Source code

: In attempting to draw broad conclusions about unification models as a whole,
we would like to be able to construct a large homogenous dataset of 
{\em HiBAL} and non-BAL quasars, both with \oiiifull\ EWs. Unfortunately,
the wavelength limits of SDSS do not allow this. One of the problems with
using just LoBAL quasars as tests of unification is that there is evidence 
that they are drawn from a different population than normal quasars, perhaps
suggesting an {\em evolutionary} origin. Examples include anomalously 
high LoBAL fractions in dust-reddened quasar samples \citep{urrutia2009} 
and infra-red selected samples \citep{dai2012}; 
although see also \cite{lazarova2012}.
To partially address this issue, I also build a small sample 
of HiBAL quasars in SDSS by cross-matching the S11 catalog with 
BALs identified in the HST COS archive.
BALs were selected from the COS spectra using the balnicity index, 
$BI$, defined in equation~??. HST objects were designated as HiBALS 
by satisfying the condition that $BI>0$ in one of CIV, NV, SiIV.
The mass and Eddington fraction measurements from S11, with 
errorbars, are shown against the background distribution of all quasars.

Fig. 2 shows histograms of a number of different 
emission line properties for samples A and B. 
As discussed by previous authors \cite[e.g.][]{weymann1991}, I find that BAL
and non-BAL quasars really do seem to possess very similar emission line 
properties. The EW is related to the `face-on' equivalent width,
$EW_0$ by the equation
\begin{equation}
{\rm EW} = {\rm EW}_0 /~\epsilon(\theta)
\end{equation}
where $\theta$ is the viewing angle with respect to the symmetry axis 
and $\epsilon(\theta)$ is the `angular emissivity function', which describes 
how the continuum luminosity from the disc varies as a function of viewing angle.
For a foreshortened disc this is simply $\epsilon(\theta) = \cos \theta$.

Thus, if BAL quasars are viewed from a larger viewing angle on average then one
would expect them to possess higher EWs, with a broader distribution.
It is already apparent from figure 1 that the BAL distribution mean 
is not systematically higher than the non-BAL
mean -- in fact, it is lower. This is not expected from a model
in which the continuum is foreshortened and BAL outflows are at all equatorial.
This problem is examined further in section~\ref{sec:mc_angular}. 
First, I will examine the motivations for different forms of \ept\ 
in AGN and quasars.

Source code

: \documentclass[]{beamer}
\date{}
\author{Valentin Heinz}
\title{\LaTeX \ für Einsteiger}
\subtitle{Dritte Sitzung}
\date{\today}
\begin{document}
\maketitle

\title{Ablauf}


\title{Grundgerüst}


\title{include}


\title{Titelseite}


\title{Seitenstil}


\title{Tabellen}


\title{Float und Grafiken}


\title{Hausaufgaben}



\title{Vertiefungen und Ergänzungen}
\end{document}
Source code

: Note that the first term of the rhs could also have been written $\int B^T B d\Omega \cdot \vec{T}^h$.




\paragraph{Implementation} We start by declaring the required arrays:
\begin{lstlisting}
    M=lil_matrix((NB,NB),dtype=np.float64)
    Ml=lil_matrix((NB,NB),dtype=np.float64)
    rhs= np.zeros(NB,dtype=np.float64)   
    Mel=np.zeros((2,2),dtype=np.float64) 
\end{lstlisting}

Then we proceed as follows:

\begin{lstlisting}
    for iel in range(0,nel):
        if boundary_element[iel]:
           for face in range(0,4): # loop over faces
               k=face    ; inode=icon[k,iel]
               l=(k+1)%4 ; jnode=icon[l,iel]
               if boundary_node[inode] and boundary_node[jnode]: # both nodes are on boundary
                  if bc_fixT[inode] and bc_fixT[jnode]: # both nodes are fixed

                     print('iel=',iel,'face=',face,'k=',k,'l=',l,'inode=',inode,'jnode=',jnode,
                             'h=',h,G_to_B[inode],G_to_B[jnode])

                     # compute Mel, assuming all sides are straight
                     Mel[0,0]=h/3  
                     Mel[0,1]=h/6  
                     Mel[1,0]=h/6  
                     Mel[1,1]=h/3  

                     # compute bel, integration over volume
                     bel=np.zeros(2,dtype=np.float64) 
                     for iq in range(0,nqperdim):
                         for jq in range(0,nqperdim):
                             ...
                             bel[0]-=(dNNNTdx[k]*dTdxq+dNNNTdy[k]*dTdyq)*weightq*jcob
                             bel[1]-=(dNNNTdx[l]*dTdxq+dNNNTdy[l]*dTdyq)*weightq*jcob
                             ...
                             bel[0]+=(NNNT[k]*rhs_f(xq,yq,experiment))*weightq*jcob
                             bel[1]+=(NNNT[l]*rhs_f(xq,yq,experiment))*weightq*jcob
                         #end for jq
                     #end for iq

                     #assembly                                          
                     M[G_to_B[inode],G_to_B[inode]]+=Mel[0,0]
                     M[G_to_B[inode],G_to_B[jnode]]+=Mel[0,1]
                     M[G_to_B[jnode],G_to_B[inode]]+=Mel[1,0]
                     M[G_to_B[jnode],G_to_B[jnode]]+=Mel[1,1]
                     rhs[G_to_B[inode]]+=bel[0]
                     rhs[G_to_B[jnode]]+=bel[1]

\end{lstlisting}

■ PROBLEM DESCRIPTION ■
Each entry must be printed again exactly as given.

■ OUTPUT BELOW ■
Source code

: In attempting to draw broad conclusions about unification models as a whole,
we would like to be able to construct a large homogenous dataset of 
{\em HiBAL} and non-BAL quasars, both with \oiiifull\ EWs. Unfortunately,
the wavelength limits of SDSS do not allow this. One of the problems with
using just LoBAL quasars as tests of unification is that there is evidence 
that they are drawn from a different population than normal quasars, perhaps
suggesting an {\em evolutionary} origin. Examples include anomalously 
high LoBAL fractions in dust-reddened quasar samples \citep{urrutia2009} 
and infra-red selected samples \citep{dai2012}; 
although see also \cite{lazarova2012}.
To partially address this issue, I also build a small sample 
of HiBAL quasars in SDSS by cross-matching the S11 catalog with 
BALs identified in the HST COS archive.
BALs were selected from the COS spectra using the balnicity index, 
$BI$, defined in equation~??. HST objects were designated as HiBALS 
by satisfying the condition that $BI>0$ in one of CIV, NV, SiIV.
The mass and Eddington fraction measurements from S11, with 
errorbars, are shown against the background distribution of all quasars.

Fig. 2 shows histograms of a number of different 
emission line properties for samples A and B. 
As discussed by previous authors \cite[e.g.][]{weymann1991}, I find that BAL
and non-BAL quasars really do seem to possess very similar emission line 
properties. The EW is related to the `face-on' equivalent width,
$EW_0$ by the equation
\begin{equation}
{\rm EW} = {\rm EW}_0 /~\epsilon(\theta)
\end{equation}
where $\theta$ is the viewing angle with respect to the symmetry axis 
and $\epsilon(\theta)$ is the `angular emissivity function', which describes 
how the continuum luminosity from the disc varies as a function of viewing angle.
For a foreshortened disc this is simply $\epsilon(\theta) = \cos \theta$.

Thus, if BAL quasars are viewed from a larger viewing angle on average then one
would expect them to possess higher EWs, with a broader distribution.
It is already apparent from figure 1 that the BAL distribution mean 
is not systematically higher than the non-BAL
mean -- in fact, it is lower. This is not expected from a model
in which the continuum is foreshortened and BAL outflows are at all equatorial.
This problem is examined further in section~\ref{sec:mc_angular}. 
First, I will examine the motivations for different forms of \ept\ 
in AGN and quasars.

Source code

: \documentclass[]{beamer}
\date{}
\author{Valentin Heinz}
\title{\LaTeX \ für Einsteiger}
\subtitle{Dritte Sitzung}
\date{\today}
\begin{document}
\maketitle

\title{Ablauf}


\title{Grundgerüst}


\title{include}


\title{Titelseite}


\title{Seitenstil}


\title{Tabellen}


\title{Float und Grafiken}


\title{Hausaufgaben}



\title{Vertiefungen und Ergänzungen}
\end{document}
Source code

: Note that the first term of the rhs could also have been written $\int B^T B d\Omega \cdot \vec{T}^h$.




\paragraph{Implementation} We start by declaring the required arrays:
\begin{lstlisting}
    M=lil_matrix((NB,NB),dtype=np.float64)
    Ml=lil_matrix((NB,NB),dtype=np.float64)
    rhs= np.zeros(NB,dtype=np.float64)   
    Mel=np.zeros((2,2),dtype=np.float64) 
\end{lstlisting}

Then we proceed as follows:

\begin{lstlisting}
    for iel in range(0,nel):
        if boundary_element[iel]:
           for face in range(0,4): # loop over faces
               k=face    ; inode=icon[k,iel]
               l=(k+1)%4 ; jnode=icon[l,iel]
               if boundary_node[inode] and boundary_node[jnode]: # both nodes are on boundary
                  if bc_fixT[inode] and bc_fixT[jnode]: # both nodes are fixed

                     print('iel=',iel,'face=',face,'k=',k,'l=',l,'inode=',inode,'jnode=',jnode,
                             'h=',h,G_to_B[inode],G_to_B[jnode])

                     # compute Mel, assuming all sides are straight
                     Mel[0,0]=h/3  
                     Mel[0,1]=h/6  
                     Mel[1,0]=h/6  
                     Mel[1,1]=h/3  

                     # compute bel, integration over volume
                     bel=np.zeros(2,dtype=np.float64) 
                     for iq in range(0,nqperdim):
                         for jq in range(0,nqperdim):
                             ...
                             bel[0]-=(dNNNTdx[k]*dTdxq+dNNNTdy[k]*dTdyq)*weightq*jcob
                             bel[1]-=(dNNNTdx[l]*dTdxq+dNNNTdy[l]*dTdyq)*weightq*jcob
                             ...
                             bel[0]+=(NNNT[k]*rhs_f(xq,yq,experiment))*weightq*jcob
                             bel[1]+=(NNNT[l]*rhs_f(xq,yq,experiment))*weightq*jcob
                         #end for jq
                     #end for iq

                     #assembly                                          
                     M[G_to_B[inode],G_to_B[inode]]+=Mel[0,0]
                     M[G_to_B[inode],G_to_B[jnode]]+=Mel[0,1]
                     M[G_to_B[jnode],G_to_B[inode]]+=Mel[1,0]
                     M[G_to_B[jnode],G_to_B[jnode]]+=Mel[1,1]
                     rhs[G_to_B[inode]]+=bel[0]
                     rhs[G_to_B[jnode]]+=bel[1]

\end{lstlisting}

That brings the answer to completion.